[Exercise description]
Search the entries below for the word "rightarrow", then copy each line in which it is found.

*** Block opens ***

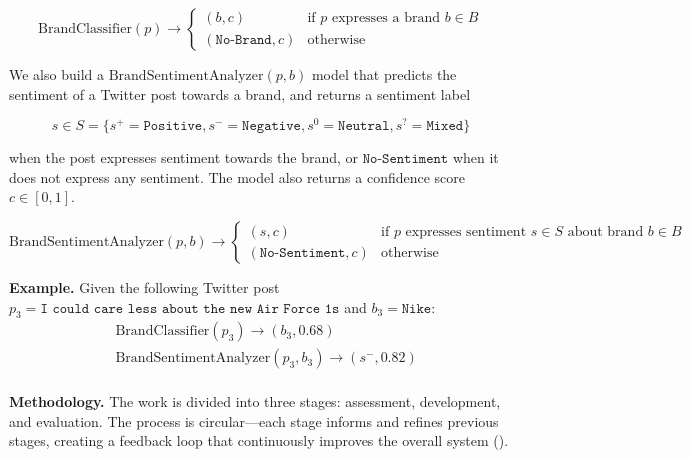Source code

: \documentclass{article}
\begin{document}
\[
    \mathrm{BrandClassifier}(p) \rightarrow \begin{cases}
        (b, c)                 & \text{if } p \text{ expresses a brand } b \in
        B
        \\
        (\texttt{No-Brand}, c) & \text{otherwise}
    \end{cases}
\]

We also build a $\mathrm{BrandSentimentAnalyzer}(p, b)$ model that predicts the sentiment of a Twitter post towards a brand, and returns a sentiment label

\[
    s \in S =
    \{
    s^{+}=\texttt{Positive},
    s^{-}=\texttt{Negative},
    s^{0}=\texttt{Neutral},
    s^{?}=\texttt{Mixed}
    \}
\]

when the post expresses sentiment towards the brand, or $\texttt{No-Sentiment}$ when it does not express any sentiment. The model also returns a confidence score $c \in [0, 1]$.

\[
    \mathrm{BrandSentimentAnalyzer}(p, b) \rightarrow \begin{cases}
        (s, c)                     & \text{if } p \text{ expresses sentiment }
        s \in S \text{ about brand } b \in B
        \\
        (\texttt{No-Sentiment}, c) & \text{otherwise}
    \end{cases}
\]

\newpage

\textbf{Example.} Given the following Twitter post $p_3 = \texttt{I could care less about the new Air Force 1s}$ and $b_3 = \texttt{Nike}$:
\begin{align*}
     & \mathrm{BrandClassifier}(p_3) \rightarrow (b_3, 0.68)               \\
     & \mathrm{BrandSentimentAnalyzer}(p_3, b_3) \rightarrow (s^{-}, 0.82)
\end{align*}
\\
\textbf{Methodology.} The work is divided into three stages: assessment, development, and evaluation. The process is circular---each stage informs and refines previous stages, creating a feedback loop that continuously improves the overall system (\cite{ducange2019effective, colleoni2011measuring}).\\
\end{document}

*** Block closes ***

[Written response]
    \mathrm{BrandClassifier}(p) \rightarrow \begin{cases}
    \mathrm{BrandSentimentAnalyzer}(p, b) \rightarrow \begin{cases}
     & \mathrm{BrandClassifier}(p_3) \rightarrow (b_3, 0.68)               \\
     & \mathrm{BrandSentimentAnalyzer}(p_3, b_3) \rightarrow (s^{-}, 0.82)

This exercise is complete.